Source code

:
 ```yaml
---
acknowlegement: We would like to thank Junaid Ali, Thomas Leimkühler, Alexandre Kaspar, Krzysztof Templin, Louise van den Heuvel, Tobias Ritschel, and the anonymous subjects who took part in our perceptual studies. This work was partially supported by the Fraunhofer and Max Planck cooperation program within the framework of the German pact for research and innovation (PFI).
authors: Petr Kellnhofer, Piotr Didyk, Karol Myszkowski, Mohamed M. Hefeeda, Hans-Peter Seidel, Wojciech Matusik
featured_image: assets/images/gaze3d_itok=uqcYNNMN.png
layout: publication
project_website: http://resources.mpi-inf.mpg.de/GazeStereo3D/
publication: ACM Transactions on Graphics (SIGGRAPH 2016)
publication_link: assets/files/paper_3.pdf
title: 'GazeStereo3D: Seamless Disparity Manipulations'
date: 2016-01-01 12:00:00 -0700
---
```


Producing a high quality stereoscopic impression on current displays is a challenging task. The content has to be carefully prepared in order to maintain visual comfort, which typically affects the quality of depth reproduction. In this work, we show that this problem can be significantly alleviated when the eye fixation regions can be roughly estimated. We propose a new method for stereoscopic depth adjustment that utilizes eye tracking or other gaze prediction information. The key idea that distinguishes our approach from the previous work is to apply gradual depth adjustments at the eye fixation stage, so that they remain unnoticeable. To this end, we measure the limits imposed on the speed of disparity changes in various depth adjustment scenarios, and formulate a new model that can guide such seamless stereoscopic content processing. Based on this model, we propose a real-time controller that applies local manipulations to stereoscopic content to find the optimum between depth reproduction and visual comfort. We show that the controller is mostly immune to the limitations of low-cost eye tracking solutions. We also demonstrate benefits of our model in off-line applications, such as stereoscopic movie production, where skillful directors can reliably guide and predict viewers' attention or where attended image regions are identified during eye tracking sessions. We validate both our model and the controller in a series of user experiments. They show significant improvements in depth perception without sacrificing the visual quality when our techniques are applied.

□ □ □

— ACTION ITEM —
Nothing in the records may be altered; restate them word for word.

— TASK RESULT —
Source code

:
 ```yaml
---
acknowlegement: We would like to thank Junaid Ali, Thomas Leimkühler, Alexandre Kaspar, Krzysztof Templin, Louise van den Heuvel, Tobias Ritschel, and the anonymous subjects who took part in our perceptual studies. This work was partially supported by the Fraunhofer and Max Planck cooperation program within the framework of the German pact for research and innovation (PFI).
authors: Petr Kellnhofer, Piotr Didyk, Karol Myszkowski, Mohamed M. Hefeeda, Hans-Peter Seidel, Wojciech Matusik
featured_image: assets/images/gaze3d_itok=uqcYNNMN.png
layout: publication
project_website: http://resources.mpi-inf.mpg.de/GazeStereo3D/
publication: ACM Transactions on Graphics (SIGGRAPH 2016)
publication_link: assets/files/paper_3.pdf
title: 'GazeStereo3D: Seamless Disparity Manipulations'
date: 2016-01-01 12:00:00 -0700
---
```


Producing a high quality stereoscopic impression on current displays is a challenging task. The content has to be carefully prepared in order to maintain visual comfort, which typically affects the quality of depth reproduction. In this work, we show that this problem can be significantly alleviated when the eye fixation regions can be roughly estimated. We propose a new method for stereoscopic depth adjustment that utilizes eye tracking or other gaze prediction information. The key idea that distinguishes our approach from the previous work is to apply gradual depth adjustments at the eye fixation stage, so that they remain unnoticeable. To this end, we measure the limits imposed on the speed of disparity changes in various depth adjustment scenarios, and formulate a new model that can guide such seamless stereoscopic content processing. Based on this model, we propose a real-time controller that applies local manipulations to stereoscopic content to find the optimum between depth reproduction and visual comfort. We show that the controller is mostly immune to the limitations of low-cost eye tracking solutions. We also demonstrate benefits of our model in off-line applications, such as stereoscopic movie production, where skillful directors can reliably guide and predict viewers' attention or where attended image regions are identified during eye tracking sessions. We validate both our model and the controller in a series of user experiments. They show significant improvements in depth perception without sacrificing the visual quality when our techniques are applied.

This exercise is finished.